**Your assignment**
Collect all lines from the records below that include the word "shall".
◆ ◆ ◆ ◆ ◆
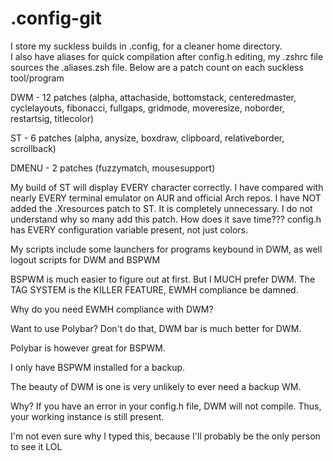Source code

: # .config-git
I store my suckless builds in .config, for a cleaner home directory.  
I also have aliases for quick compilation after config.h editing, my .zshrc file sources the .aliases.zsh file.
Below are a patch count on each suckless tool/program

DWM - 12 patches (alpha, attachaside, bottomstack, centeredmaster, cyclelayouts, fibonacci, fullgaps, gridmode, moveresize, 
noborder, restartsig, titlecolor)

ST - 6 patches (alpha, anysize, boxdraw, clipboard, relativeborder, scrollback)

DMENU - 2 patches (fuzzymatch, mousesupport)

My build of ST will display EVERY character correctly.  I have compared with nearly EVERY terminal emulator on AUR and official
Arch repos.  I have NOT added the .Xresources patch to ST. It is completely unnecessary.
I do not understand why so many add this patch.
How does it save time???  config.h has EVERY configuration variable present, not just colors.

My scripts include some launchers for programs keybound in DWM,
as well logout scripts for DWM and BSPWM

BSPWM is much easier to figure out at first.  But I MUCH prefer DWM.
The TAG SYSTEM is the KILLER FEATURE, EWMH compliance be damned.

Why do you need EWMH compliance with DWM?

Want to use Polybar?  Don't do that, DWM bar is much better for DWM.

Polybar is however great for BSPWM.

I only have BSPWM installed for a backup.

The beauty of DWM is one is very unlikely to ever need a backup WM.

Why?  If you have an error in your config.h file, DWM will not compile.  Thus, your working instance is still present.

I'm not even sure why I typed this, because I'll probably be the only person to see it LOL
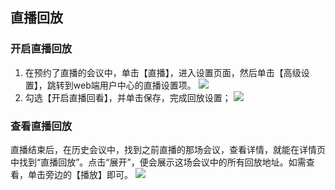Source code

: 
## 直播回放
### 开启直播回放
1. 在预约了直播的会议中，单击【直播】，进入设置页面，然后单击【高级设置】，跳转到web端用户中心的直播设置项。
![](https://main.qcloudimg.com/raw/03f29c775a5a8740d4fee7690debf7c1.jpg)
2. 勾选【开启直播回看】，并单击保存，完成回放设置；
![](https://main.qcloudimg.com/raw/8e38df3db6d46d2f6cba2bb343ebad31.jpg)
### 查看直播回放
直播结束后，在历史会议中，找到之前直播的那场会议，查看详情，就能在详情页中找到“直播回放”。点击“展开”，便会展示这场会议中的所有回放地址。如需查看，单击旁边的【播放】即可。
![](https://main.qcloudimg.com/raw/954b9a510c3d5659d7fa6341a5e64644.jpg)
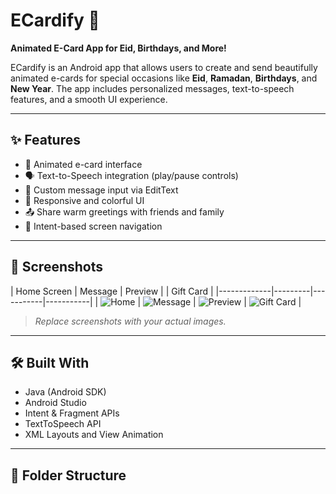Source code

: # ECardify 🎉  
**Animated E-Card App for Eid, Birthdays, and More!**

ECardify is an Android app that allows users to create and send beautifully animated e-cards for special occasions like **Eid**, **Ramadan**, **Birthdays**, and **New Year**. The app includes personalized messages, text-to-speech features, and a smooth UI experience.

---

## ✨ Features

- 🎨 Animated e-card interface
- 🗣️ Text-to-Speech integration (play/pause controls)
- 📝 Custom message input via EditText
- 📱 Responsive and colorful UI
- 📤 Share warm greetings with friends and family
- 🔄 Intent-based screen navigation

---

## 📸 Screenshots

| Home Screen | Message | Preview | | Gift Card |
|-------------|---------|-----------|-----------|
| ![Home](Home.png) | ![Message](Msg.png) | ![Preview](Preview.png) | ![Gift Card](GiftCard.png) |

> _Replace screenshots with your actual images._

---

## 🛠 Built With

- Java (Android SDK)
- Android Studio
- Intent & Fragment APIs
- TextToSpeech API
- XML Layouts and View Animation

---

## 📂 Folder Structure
◆ ◆ ◆ ◆ ◆
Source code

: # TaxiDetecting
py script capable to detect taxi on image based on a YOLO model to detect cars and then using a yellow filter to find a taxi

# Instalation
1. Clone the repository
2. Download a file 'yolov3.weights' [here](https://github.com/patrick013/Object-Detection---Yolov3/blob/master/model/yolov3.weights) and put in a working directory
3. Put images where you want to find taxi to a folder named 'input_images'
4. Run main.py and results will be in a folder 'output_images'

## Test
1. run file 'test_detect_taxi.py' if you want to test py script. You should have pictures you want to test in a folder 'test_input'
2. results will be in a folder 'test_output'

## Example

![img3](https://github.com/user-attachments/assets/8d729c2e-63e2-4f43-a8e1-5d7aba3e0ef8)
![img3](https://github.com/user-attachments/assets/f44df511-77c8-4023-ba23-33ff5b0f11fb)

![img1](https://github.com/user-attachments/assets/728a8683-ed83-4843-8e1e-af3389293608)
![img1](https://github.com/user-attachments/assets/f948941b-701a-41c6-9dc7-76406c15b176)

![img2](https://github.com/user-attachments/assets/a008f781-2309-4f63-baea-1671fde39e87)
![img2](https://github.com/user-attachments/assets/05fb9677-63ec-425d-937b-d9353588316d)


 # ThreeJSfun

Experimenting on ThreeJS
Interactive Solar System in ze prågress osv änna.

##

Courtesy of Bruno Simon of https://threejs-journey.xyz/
◆ ◆ ◆ ◆ ◆
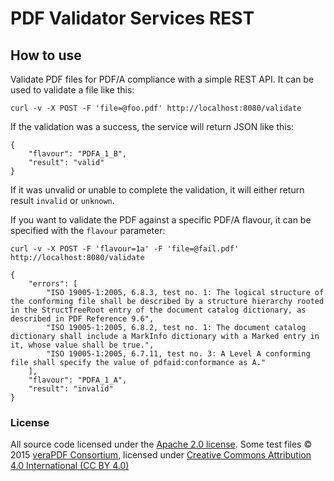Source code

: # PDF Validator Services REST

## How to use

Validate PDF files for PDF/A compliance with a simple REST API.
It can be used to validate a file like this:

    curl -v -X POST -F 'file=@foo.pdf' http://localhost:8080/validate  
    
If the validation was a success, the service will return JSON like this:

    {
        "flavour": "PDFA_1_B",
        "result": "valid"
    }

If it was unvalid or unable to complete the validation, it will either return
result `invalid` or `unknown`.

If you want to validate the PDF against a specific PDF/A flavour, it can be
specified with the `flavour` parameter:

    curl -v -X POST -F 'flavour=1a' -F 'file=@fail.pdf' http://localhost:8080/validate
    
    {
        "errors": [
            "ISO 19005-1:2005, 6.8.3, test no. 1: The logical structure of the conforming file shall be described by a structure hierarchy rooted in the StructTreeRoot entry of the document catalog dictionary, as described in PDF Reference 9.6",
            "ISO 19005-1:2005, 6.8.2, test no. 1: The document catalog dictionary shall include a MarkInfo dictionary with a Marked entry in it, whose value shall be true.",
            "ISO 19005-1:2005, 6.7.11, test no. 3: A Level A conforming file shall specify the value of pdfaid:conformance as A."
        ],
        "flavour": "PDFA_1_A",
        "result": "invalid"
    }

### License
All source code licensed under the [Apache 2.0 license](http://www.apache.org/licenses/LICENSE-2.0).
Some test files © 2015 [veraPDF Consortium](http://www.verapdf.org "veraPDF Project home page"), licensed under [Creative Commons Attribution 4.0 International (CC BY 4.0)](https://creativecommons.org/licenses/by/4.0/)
◆ ◆ ◆ ◆ ◆
**Task output**
            "ISO 19005-1:2005, 6.8.3, test no. 1: The logical structure of the conforming file shall be described by a structure hierarchy rooted in the StructTreeRoot entry of the document catalog dictionary, as described in PDF Reference 9.6",
            "ISO 19005-1:2005, 6.8.2, test no. 1: The document catalog dictionary shall include a MarkInfo dictionary with a Marked entry in it, whose value shall be true.",
            "ISO 19005-1:2005, 6.7.11, test no. 3: A Level A conforming file shall specify the value of pdfaid:conformance as A."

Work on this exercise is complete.